▶ **What you will do**
Within the records below, filter for lines carrying the word "Body" and copy them.

── Material supplied ──

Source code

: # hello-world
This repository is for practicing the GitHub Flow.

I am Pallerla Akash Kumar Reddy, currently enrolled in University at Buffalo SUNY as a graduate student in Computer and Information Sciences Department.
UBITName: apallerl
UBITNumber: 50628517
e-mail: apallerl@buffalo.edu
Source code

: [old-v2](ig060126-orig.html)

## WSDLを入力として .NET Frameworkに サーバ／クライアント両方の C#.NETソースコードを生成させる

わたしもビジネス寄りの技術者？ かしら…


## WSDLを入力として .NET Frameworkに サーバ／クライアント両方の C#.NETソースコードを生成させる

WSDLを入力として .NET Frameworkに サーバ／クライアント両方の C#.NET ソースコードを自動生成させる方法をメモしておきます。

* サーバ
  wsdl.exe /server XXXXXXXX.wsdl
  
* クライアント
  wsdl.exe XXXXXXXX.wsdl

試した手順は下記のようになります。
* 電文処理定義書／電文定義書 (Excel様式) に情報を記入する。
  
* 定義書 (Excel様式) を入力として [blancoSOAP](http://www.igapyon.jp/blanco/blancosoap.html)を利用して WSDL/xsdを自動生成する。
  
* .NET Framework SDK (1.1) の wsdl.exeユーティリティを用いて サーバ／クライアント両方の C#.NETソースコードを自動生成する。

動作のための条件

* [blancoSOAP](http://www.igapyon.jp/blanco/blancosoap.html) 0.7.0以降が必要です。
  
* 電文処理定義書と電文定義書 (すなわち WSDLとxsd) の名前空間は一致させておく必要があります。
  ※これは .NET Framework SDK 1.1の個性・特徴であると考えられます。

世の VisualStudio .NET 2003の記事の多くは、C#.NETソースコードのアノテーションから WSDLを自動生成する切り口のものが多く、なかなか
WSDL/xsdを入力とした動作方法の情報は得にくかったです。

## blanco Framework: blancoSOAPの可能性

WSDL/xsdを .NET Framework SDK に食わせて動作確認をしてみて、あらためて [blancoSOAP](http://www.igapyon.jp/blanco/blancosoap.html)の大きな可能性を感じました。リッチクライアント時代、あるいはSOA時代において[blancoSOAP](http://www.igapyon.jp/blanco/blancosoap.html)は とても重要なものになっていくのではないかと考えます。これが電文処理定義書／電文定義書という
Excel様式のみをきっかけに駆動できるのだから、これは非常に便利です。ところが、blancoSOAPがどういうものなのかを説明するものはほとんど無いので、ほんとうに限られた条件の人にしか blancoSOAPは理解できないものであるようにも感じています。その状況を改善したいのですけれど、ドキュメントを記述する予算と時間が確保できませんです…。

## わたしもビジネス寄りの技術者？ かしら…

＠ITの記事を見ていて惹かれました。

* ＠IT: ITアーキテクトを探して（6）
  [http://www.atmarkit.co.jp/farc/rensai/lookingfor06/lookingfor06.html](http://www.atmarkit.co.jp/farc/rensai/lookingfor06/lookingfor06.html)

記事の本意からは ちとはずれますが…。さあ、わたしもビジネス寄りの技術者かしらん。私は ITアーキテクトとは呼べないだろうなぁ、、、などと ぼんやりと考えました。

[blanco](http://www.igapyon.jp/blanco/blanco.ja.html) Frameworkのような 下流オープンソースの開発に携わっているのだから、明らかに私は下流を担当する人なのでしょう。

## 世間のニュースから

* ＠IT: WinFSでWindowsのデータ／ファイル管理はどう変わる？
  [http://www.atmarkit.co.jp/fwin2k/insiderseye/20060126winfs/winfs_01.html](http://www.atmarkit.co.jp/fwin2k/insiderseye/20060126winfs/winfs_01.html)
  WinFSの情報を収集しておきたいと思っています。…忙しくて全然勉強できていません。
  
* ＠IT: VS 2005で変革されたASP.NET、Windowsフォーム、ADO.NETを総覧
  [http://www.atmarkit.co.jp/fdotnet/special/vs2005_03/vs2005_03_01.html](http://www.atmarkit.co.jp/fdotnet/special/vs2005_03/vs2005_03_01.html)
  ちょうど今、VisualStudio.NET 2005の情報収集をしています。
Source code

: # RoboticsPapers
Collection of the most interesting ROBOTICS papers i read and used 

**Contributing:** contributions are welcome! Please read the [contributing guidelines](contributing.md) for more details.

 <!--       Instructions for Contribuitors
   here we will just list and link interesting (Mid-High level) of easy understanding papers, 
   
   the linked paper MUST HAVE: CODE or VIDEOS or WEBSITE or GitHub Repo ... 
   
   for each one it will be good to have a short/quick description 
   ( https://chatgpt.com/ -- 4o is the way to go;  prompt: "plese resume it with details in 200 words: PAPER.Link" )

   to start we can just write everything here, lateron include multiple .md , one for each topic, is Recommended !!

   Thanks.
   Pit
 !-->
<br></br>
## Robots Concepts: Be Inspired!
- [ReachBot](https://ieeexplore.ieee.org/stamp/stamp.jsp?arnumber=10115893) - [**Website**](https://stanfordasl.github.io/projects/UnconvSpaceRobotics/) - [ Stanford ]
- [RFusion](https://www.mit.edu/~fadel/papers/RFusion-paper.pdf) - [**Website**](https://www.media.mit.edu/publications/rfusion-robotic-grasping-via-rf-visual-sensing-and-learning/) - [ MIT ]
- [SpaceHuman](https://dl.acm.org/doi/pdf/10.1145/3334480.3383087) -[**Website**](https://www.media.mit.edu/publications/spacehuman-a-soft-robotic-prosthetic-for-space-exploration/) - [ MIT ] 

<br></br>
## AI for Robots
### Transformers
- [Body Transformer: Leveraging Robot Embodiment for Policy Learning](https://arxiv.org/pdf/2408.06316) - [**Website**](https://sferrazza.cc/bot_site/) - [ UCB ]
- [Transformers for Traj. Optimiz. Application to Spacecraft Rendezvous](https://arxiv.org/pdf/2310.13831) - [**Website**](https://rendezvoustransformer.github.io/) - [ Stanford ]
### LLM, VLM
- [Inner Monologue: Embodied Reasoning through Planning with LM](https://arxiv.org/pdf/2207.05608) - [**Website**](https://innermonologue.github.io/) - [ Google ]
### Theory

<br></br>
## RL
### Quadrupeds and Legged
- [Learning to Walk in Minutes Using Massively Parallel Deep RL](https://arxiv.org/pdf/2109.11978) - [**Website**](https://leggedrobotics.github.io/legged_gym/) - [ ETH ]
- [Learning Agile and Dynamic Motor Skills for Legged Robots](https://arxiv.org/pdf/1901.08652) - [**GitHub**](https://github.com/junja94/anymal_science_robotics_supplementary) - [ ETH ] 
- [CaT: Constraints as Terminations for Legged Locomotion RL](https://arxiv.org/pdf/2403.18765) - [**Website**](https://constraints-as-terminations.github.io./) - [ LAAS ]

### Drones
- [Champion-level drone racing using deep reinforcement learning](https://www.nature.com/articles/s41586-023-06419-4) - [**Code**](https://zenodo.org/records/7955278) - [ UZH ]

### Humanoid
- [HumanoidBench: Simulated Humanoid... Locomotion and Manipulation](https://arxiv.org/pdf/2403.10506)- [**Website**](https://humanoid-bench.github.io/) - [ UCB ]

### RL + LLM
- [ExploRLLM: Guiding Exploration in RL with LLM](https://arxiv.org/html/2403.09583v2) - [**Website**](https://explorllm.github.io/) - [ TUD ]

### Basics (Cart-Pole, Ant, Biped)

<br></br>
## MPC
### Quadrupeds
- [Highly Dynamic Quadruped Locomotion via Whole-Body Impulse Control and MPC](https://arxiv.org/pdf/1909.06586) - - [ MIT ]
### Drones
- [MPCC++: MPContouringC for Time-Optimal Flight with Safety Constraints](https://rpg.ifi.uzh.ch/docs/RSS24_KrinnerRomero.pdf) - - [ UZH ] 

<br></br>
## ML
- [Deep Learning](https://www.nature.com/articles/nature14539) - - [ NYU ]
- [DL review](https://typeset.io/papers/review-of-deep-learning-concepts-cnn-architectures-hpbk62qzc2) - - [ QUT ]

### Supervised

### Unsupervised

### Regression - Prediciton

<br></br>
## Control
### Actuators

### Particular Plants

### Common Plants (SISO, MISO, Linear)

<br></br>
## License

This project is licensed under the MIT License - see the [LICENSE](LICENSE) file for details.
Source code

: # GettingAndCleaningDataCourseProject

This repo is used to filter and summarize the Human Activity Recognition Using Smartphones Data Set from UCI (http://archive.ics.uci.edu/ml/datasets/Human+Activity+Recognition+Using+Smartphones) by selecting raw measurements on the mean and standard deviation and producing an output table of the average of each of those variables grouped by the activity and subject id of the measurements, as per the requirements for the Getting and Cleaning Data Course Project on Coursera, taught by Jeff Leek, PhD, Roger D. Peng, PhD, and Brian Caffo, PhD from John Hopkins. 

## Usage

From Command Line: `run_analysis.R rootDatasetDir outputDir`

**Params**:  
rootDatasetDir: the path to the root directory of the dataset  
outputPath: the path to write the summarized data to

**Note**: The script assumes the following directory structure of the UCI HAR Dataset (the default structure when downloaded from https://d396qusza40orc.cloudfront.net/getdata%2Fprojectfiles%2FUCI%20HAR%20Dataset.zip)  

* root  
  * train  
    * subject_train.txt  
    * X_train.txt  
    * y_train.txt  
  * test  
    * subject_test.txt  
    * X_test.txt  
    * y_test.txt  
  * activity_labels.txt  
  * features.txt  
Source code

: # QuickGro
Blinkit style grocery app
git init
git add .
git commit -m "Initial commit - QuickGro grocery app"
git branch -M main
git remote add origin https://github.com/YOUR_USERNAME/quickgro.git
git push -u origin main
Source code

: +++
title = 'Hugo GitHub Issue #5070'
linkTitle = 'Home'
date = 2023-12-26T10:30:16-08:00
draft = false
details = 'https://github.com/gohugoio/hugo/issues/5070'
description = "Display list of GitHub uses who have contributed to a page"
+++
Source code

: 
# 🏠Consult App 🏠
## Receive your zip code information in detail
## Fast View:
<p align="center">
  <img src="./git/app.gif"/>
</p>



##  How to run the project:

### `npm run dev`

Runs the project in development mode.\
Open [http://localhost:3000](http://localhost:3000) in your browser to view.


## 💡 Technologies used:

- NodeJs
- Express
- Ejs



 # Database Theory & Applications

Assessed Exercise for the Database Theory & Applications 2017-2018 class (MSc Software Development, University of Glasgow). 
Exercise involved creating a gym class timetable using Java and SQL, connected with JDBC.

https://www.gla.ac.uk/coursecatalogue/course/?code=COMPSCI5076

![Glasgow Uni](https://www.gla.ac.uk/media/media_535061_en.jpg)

───

▶ **Result for this exercise**
- [Body Transformer: Leveraging Robot Embodiment for Policy Learning](https://arxiv.org/pdf/2408.06316) - [**Website**](https://sferrazza.cc/bot_site/) - [ UCB ]
- [Highly Dynamic Quadruped Locomotion via Whole-Body Impulse Control and MPC](https://arxiv.org/pdf/1909.06586) - - [ MIT ]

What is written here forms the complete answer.